Prim's finds the minimum spanning tree of the entire graph from s, so we use the Length field to record the cost of getting from a vertex v to its parent in the minimum spanning tree we're making.

Suppose we have the following graph:

We would build a table as follows:

Known Path Length
1 - - INF
2 - - INF
3 - - INF
4 - - INF
5 - - INF
6 - - INF
7 - - INF

Selecting vertex 1 and making it the root of our tree, we update its neighbors, 1, 2, 3, and 4. Vertex 1's cheapest place in the tree is known.

Known Path Length
1 Y 1 0
2 - 1 2
3 - 1 4
4 - 1 1
5 - - INF
6 - - INF
7 - - INF

Next we select vertex 4 (one of the neighbors of vertex 1). It's cheapest place in the tree is now known. Every vertex in the graph is adjacent to 4.

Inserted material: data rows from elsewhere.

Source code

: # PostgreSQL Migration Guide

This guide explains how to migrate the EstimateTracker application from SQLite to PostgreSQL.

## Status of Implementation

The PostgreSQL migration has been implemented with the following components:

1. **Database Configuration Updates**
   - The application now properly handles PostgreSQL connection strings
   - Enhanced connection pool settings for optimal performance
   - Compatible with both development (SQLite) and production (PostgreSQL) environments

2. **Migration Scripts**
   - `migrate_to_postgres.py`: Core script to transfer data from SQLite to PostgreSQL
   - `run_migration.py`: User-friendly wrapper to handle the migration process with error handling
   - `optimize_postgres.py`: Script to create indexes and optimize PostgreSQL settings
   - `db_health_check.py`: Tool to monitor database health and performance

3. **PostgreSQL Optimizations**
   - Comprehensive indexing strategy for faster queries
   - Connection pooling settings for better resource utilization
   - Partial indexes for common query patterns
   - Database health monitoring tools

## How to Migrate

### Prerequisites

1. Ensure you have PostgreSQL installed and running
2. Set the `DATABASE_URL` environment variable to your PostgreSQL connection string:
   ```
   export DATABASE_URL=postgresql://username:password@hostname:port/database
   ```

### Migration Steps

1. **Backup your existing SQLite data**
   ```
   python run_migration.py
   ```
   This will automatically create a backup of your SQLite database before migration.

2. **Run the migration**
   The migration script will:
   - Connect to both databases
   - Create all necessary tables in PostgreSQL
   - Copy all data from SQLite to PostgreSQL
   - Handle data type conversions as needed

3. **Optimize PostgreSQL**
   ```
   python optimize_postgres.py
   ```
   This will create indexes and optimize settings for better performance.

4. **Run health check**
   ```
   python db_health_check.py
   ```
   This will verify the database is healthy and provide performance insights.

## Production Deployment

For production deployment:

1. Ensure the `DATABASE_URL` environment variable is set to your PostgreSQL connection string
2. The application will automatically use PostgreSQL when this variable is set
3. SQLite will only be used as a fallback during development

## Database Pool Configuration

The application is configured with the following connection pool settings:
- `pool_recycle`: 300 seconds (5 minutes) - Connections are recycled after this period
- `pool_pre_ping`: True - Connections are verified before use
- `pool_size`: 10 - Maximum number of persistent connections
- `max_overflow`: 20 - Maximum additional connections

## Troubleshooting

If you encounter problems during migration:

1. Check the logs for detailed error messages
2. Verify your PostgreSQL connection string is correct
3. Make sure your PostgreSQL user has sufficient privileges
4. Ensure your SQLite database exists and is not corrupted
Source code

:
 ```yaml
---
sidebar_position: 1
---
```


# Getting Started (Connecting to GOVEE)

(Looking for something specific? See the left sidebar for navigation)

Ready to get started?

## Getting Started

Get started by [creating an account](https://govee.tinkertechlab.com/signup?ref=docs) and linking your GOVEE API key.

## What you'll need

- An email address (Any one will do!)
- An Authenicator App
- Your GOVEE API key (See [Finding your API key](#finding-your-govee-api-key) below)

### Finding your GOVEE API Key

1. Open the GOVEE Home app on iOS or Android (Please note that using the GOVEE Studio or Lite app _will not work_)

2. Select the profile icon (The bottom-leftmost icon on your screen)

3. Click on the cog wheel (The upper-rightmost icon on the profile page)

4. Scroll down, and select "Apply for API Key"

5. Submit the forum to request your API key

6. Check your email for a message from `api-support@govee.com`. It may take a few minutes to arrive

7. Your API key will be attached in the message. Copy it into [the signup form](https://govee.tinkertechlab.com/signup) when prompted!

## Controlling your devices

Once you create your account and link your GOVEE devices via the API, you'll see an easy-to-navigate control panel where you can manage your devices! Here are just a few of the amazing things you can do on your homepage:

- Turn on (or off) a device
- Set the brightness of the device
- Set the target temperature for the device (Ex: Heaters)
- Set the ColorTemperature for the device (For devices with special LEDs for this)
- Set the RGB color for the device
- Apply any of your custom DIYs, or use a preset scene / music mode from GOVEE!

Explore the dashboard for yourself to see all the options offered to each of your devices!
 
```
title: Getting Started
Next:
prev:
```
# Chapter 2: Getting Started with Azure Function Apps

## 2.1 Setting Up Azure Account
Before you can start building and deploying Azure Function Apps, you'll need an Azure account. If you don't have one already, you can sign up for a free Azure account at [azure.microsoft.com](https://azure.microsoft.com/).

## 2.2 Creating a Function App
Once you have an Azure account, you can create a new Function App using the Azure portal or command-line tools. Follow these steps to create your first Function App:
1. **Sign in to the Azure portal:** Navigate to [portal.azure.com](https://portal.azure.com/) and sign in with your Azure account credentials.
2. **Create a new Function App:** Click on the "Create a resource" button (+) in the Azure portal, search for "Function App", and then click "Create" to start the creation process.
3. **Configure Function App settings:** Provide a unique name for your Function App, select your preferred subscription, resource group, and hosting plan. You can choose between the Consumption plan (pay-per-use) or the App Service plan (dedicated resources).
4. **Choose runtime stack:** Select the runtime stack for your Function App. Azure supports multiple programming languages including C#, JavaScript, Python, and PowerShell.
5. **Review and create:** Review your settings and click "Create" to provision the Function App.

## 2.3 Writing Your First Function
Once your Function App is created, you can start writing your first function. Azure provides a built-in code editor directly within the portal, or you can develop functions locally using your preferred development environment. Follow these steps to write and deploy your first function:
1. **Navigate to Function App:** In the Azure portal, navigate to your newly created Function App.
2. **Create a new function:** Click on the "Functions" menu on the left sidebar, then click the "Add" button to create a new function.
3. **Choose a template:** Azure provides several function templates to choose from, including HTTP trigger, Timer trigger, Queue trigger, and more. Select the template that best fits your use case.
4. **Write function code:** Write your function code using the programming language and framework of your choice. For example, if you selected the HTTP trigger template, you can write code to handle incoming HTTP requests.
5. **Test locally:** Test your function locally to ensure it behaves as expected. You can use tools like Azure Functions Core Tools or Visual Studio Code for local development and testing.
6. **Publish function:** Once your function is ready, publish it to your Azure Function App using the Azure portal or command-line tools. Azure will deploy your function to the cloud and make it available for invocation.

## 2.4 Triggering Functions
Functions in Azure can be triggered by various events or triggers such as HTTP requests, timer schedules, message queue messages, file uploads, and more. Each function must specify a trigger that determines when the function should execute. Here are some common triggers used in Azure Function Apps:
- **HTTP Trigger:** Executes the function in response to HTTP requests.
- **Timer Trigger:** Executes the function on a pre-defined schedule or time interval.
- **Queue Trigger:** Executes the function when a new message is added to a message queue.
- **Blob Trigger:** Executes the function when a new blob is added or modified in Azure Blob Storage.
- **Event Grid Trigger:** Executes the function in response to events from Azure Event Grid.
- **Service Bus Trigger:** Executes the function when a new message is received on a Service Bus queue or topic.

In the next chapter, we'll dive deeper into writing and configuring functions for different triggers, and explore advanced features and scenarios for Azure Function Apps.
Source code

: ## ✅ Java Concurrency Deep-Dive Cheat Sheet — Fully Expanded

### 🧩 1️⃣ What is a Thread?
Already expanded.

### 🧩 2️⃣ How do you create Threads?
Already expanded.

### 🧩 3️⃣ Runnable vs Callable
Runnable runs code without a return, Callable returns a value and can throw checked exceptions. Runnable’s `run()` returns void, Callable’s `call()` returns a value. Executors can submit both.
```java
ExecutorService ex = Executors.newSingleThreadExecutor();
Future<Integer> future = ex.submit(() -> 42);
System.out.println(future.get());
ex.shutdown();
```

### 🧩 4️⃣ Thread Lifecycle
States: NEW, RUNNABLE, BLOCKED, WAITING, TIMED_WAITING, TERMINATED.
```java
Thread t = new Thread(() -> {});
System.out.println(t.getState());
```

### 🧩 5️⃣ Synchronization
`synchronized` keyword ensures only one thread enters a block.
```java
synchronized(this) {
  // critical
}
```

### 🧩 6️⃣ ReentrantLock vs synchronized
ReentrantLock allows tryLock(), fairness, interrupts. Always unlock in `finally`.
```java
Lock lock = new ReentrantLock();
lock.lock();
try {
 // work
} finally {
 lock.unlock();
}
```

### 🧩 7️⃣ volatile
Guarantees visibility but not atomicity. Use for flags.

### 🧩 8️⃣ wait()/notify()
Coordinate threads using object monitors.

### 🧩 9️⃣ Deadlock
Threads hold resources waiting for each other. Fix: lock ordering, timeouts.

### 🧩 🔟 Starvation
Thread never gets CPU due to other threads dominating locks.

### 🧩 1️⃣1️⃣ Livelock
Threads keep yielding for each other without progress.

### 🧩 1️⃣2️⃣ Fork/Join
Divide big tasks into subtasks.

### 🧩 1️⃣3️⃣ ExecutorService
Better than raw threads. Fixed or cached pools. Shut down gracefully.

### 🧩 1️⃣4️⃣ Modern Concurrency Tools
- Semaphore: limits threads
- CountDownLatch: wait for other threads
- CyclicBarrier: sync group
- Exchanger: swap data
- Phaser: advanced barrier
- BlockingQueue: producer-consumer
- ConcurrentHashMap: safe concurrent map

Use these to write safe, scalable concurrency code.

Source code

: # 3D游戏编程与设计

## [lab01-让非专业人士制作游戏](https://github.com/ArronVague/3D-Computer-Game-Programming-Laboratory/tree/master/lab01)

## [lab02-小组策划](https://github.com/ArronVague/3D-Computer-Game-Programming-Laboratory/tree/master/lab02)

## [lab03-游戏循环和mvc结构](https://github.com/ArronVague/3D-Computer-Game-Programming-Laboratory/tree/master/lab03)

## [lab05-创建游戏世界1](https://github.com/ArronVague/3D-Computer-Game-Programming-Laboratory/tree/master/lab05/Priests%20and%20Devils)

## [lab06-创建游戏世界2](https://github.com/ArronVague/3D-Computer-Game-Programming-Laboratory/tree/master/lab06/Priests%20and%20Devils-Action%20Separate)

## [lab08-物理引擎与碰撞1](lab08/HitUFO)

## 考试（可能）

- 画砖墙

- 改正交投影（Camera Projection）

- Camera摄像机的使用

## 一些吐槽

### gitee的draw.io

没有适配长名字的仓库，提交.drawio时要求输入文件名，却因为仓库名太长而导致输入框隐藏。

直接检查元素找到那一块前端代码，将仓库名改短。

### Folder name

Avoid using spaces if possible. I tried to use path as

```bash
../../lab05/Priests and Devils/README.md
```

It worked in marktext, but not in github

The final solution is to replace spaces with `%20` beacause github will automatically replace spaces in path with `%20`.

Vertex 1 is known (meaning that its in its optimal place in the tree), so we don't examine it. We don't change vertex 2, because its Length is 2, and the edge cost from 4 to 2 is 3. We update the rest.

Known Path Length
1 Y 1 0
2 - 1 2
3 - 4 2
4 Y 1 1
5 - 4 7
6 - 4 8
7 - 4 4

Next we select vertex 2 (another neighbor of 1) and make it known. We can't improve our tree in any way by going through vertex 2. We select vertex 3 (the last neighbor of 1) and make it known. The path from 3 to 6 is cheaper than the path from 4 to 6, so we update 6's fields.

2 and 3's cheapest places in the tree are now known.

Known Path Length
1 Y 1 0
2 Y 1 2
3 Y 4 2
4 Y 1 1
5 - 4 7
6 - 3 5
7 - 4 4

Next we select vertex 7 (neighbor of 4, the first chosen neighbor of 1). Its cheapest place in the tree is now known. Now we can adjust vertices 5 and 6. Selecting 5 and 6 doesn't provide any cheaper paths. After 5 and 6 are selected, the Prim's algorithm terminates.

Known Path Length
1 Y 1 0
2 Y 1 2
3 Y 4 2
4 Y 1 1
5 Y 7 6
6 Y 7 1
7 Y 4 4

To find the minimum spanning tree of the graph featured in the table, follow the Path fields from vertex 1.